[Start of section]
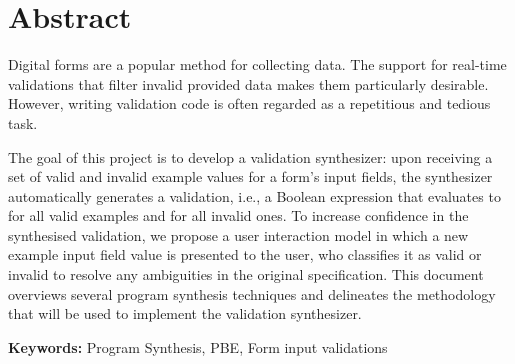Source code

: \section*{Abstract}

Digital forms are a popular method for collecting data.
The support for real-time validations that filter invalid provided data makes them particularly desirable.
However, writing validation code is often regarded as a repetitious and tedious task.

The goal of this project is to develop a validation synthesizer: upon receiving a set of valid and invalid example values for a form’s input fields, the synthesizer automatically generates a validation, i.e., a Boolean expression that evaluates to \true{} for all valid examples and \false{} for all invalid ones. 
To increase confidence in the synthesised validation, we propose a user interaction model in which a new example input field value is presented to the user, who classifies it as valid or invalid to resolve any ambiguities in the original specification.
This document overviews several program synthesis techniques and delineates the methodology that will be used to implement the validation synthesizer.

\vfill

\textbf{\Large Keywords:} Program Synthesis, \acl{PBE}, Form input validations

\cleardoublepage
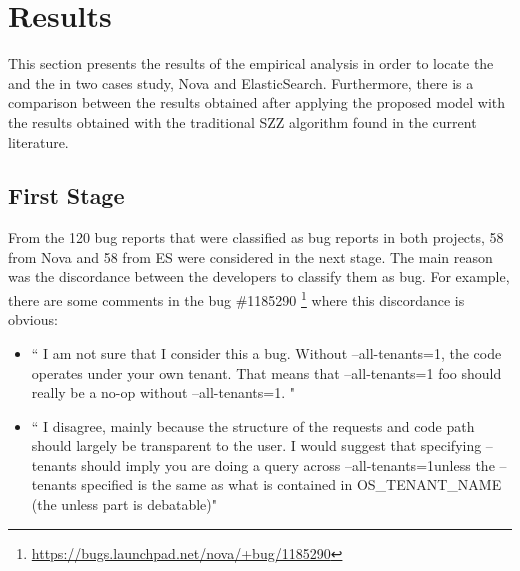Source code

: \documentclass[a4paper, 12pt]{book}
\begin{document}
%
%

\section{Results}
\label{sec:results}
This section presents the results of the empirical analysis in order to locate the \BIC and the \FFC in two cases study, Nova and ElasticSearch. Furthermore, there is a comparison between the results obtained after applying the proposed model with the results obtained with the traditional SZZ algorithm found in the current literature.

\subsection{First Stage}
\label{sec:resultsFS}


From the 120 bug reports that were classified as bug reports in both projects, 58 from Nova and 58 from ES were considered in the next stage. The main reason was the discordance between the developers to classify them as bug. For example, there are some comments in the bug \#1185290 \footnote{\url{https://bugs.launchpad.net/nova/+bug/1185290}} where this discordance is obvious:
	\begin{itemize}
		\item `` I am not sure that I consider this a bug. Without --all-tenants=1, the code operates under your own tenant. That means that --all-tenants=1 foo should really be a no-op without --all-tenants=1. "
		\item `` I disagree, mainly because the structure of the requests and code path should largely be transparent to the user. I would suggest that specifying --tenants should imply you are doing a query across --all-tenants=1unless the --tenants specified is the same as what is contained in OS\_TENANT\_NAME (the unless part is debatable)"
	\end{itemize}
\end{document}
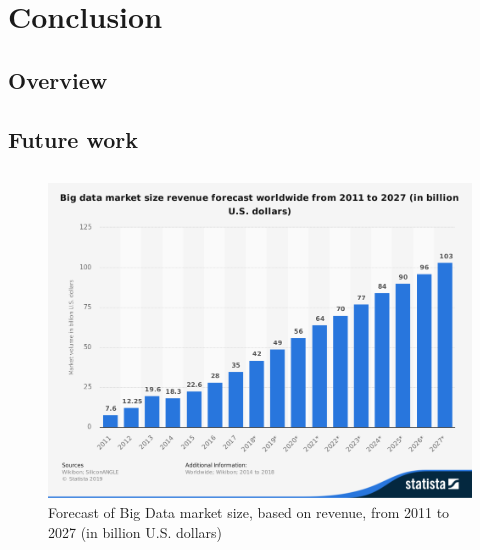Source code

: \documentclass[bsc,frontabs,twoside,singlespacing,parskip,deptreport,hidel]{infthesis}     %
\begin{document}
\chapter{Conclusion}
\label{chap:conclusion}
\section{Overview}
\section{Future work}





\begin{appendices}
  \chapter[]{}
  \begin{figure}
    \includegraphics[scale=0.5]{revenue_forecast_statista}
    \caption{Forecast of Big Data market size, based on revenue, from 2011 to 2027 (in billion U.S. dollars) \cite{statista_market_forecast:online}}
    \label{fig:revenue_forecast}
  \end{figure}
  \end{appendices}
\end{document}
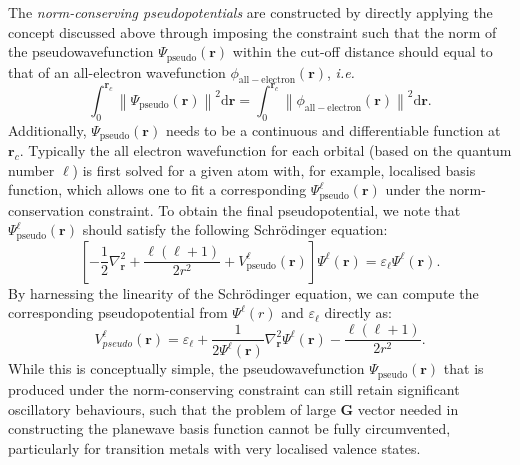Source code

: The \emph{norm-conserving pseudopotentials}\cite{hamann1979norm,vanderbilt1985optimally,hamann2013optimized} are constructed by directly applying the concept discussed above through imposing the constraint such that the norm of the pseudowavefunction $\Psi_{\mathrm{pseudo}}(\bm{r})$ within the cut-off distance should equal to that of an all-electron wavefunction $\phi_{\mathrm{all-electron}}(\bm{r})$,  \emph{i.e.}
\begin{equation}\label{eq:norm_conserve_constraint}
    \int_0^{\bm{r}_c}\left\|\Psi_{\mathrm{pseudo}}(\bm{r})\right\|^2 \mbox{d}\bm{r} = \int_0^{\bm{r}_c}\left\|\phi_{\mathrm{all-electron}}(\bm{r})\right\|^2 \mbox{d}\bm{r}.
\end{equation}
Additionally, $\Psi_{\mathrm{pseudo}}(\bm{r})$ needs to be a continuous and differentiable function at $\bm{r}_c$. Typically the all electron wavefunction for each orbital (based on the quantum number $\ell$) is first solved for a given atom with, for example, localised basis function, which allows one to fit a corresponding $\Psi_{\mathrm{pseudo}}^{\ell}(\bm{r})$ under the norm-conservation constraint. To obtain the final pseudopotential, we note that $\Psi_{\mathrm{pseudo}}^{\ell}(\bm{r})$ should satisfy the following Schr\"{o}dinger equation:
\begin{equation*}
    \left[-\frac{1}{2}\nabla^2_{\bm{r}} +\frac{\ell(\ell+1)}{2r^2}+V_{\mathrm{pseudo}}^\ell(\bm{r})\right]\Psi^{\ell}(\bm{r})=\varepsilon_\ell  \Psi^{\ell}(\bm{r}).
\end{equation*}
By harnessing the linearity of the Schr\"{o}dinger equation, we can compute the corresponding pseudopotential from $\Psi^{\ell}(r)$ and $\varepsilon_\ell$ directly as:
\begin{equation*}
    \label{eq:norm_conserved_PP}
    V_{pseudo}^\ell (\bm{r}) = \varepsilon_\ell+\frac{1}{2\Psi^\ell (\bm{r})}\nabla^2_{\bm{r}} \Psi^{\ell}(\bm{r})-\frac{\ell(\ell+1)}{2r^2}.
\end{equation*}
While this is conceptually simple, the pseudowavefunction $\Psi_{\mathrm{pseudo}}(\bm{r})$ that is produced under the norm-conserving constraint can still retain significant oscillatory behaviours, such that the problem of large $\bm{G}$ vector needed in constructing the  planewave basis function cannot be fully circumvented, particularly for transition metals with very localised valence states.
[End of section]
== WORK REQUIRED ==
Reproduce the entries above word for word. Pictures stay out.

== RESULT ==
Source code

: \section*{Abstract}

Digital forms are a popular method for collecting data.
The support for real-time validations that filter invalid provided data makes them particularly desirable.
However, writing validation code is often regarded as a repetitious and tedious task.

The goal of this project is to develop a validation synthesizer: upon receiving a set of valid and invalid example values for a form’s input fields, the synthesizer automatically generates a validation, i.e., a Boolean expression that evaluates to \true{} for all valid examples and \false{} for all invalid ones. 
To increase confidence in the synthesised validation, we propose a user interaction model in which a new example input field value is presented to the user, who classifies it as valid or invalid to resolve any ambiguities in the original specification.
This document overviews several program synthesis techniques and delineates the methodology that will be used to implement the validation synthesizer.

\vfill

\textbf{\Large Keywords:} Program Synthesis, \acl{PBE}, Form input validations

\cleardoublepage
Source code

: \documentclass[a4paper, 12pt]{book}
\begin{document}
%
%

\section{Results}
\label{sec:results}
This section presents the results of the empirical analysis in order to locate the \BIC and the \FFC in two cases study, Nova and ElasticSearch. Furthermore, there is a comparison between the results obtained after applying the proposed model with the results obtained with the traditional SZZ algorithm found in the current literature.

\subsection{First Stage}
\label{sec:resultsFS}


From the 120 bug reports that were classified as bug reports in both projects, 58 from Nova and 58 from ES were considered in the next stage. The main reason was the discordance between the developers to classify them as bug. For example, there are some comments in the bug \#1185290 \footnote{\url{https://bugs.launchpad.net/nova/+bug/1185290}} where this discordance is obvious:
	\begin{itemize}
		\item `` I am not sure that I consider this a bug. Without --all-tenants=1, the code operates under your own tenant. That means that --all-tenants=1 foo should really be a no-op without --all-tenants=1. "
		\item `` I disagree, mainly because the structure of the requests and code path should largely be transparent to the user. I would suggest that specifying --tenants should imply you are doing a query across --all-tenants=1unless the --tenants specified is the same as what is contained in OS\_TENANT\_NAME (the unless part is debatable)"
	\end{itemize}
\end{document}
Source code

: \documentclass[bsc,frontabs,twoside,singlespacing,parskip,deptreport,hidel]{infthesis}     %
\begin{document}
\chapter{Conclusion}
\label{chap:conclusion}
\section{Overview}
\section{Future work}





\begin{appendices}
  \chapter[]{}
  \begin{figure}
    \includegraphics[scale=0.5]{revenue_forecast_statista}
    \caption{Forecast of Big Data market size, based on revenue, from 2011 to 2027 (in billion U.S. dollars) \cite{statista_market_forecast:online}}
    \label{fig:revenue_forecast}
  \end{figure}
  \end{appendices}
\end{document}
Source code

: The \emph{norm-conserving pseudopotentials}\cite{hamann1979norm,vanderbilt1985optimally,hamann2013optimized} are constructed by directly applying the concept discussed above through imposing the constraint such that the norm of the pseudowavefunction $\Psi_{\mathrm{pseudo}}(\bm{r})$ within the cut-off distance should equal to that of an all-electron wavefunction $\phi_{\mathrm{all-electron}}(\bm{r})$,  \emph{i.e.}
\begin{equation}\label{eq:norm_conserve_constraint}
    \int_0^{\bm{r}_c}\left\|\Psi_{\mathrm{pseudo}}(\bm{r})\right\|^2 \mbox{d}\bm{r} = \int_0^{\bm{r}_c}\left\|\phi_{\mathrm{all-electron}}(\bm{r})\right\|^2 \mbox{d}\bm{r}.
\end{equation}
Additionally, $\Psi_{\mathrm{pseudo}}(\bm{r})$ needs to be a continuous and differentiable function at $\bm{r}_c$. Typically the all electron wavefunction for each orbital (based on the quantum number $\ell$) is first solved for a given atom with, for example, localised basis function, which allows one to fit a corresponding $\Psi_{\mathrm{pseudo}}^{\ell}(\bm{r})$ under the norm-conservation constraint. To obtain the final pseudopotential, we note that $\Psi_{\mathrm{pseudo}}^{\ell}(\bm{r})$ should satisfy the following Schr\"{o}dinger equation:
\begin{equation*}
    \left[-\frac{1}{2}\nabla^2_{\bm{r}} +\frac{\ell(\ell+1)}{2r^2}+V_{\mathrm{pseudo}}^\ell(\bm{r})\right]\Psi^{\ell}(\bm{r})=\varepsilon_\ell  \Psi^{\ell}(\bm{r}).
\end{equation*}
By harnessing the linearity of the Schr\"{o}dinger equation, we can compute the corresponding pseudopotential from $\Psi^{\ell}(r)$ and $\varepsilon_\ell$ directly as:
\begin{equation*}
    \label{eq:norm_conserved_PP}
    V_{pseudo}^\ell (\bm{r}) = \varepsilon_\ell+\frac{1}{2\Psi^\ell (\bm{r})}\nabla^2_{\bm{r}} \Psi^{\ell}(\bm{r})-\frac{\ell(\ell+1)}{2r^2}.
\end{equation*}
While this is conceptually simple, the pseudowavefunction $\Psi_{\mathrm{pseudo}}(\bm{r})$ that is produced under the norm-conserving constraint can still retain significant oscillatory behaviours, such that the problem of large $\bm{G}$ vector needed in constructing the  planewave basis function cannot be fully circumvented, particularly for transition metals with very localised valence states.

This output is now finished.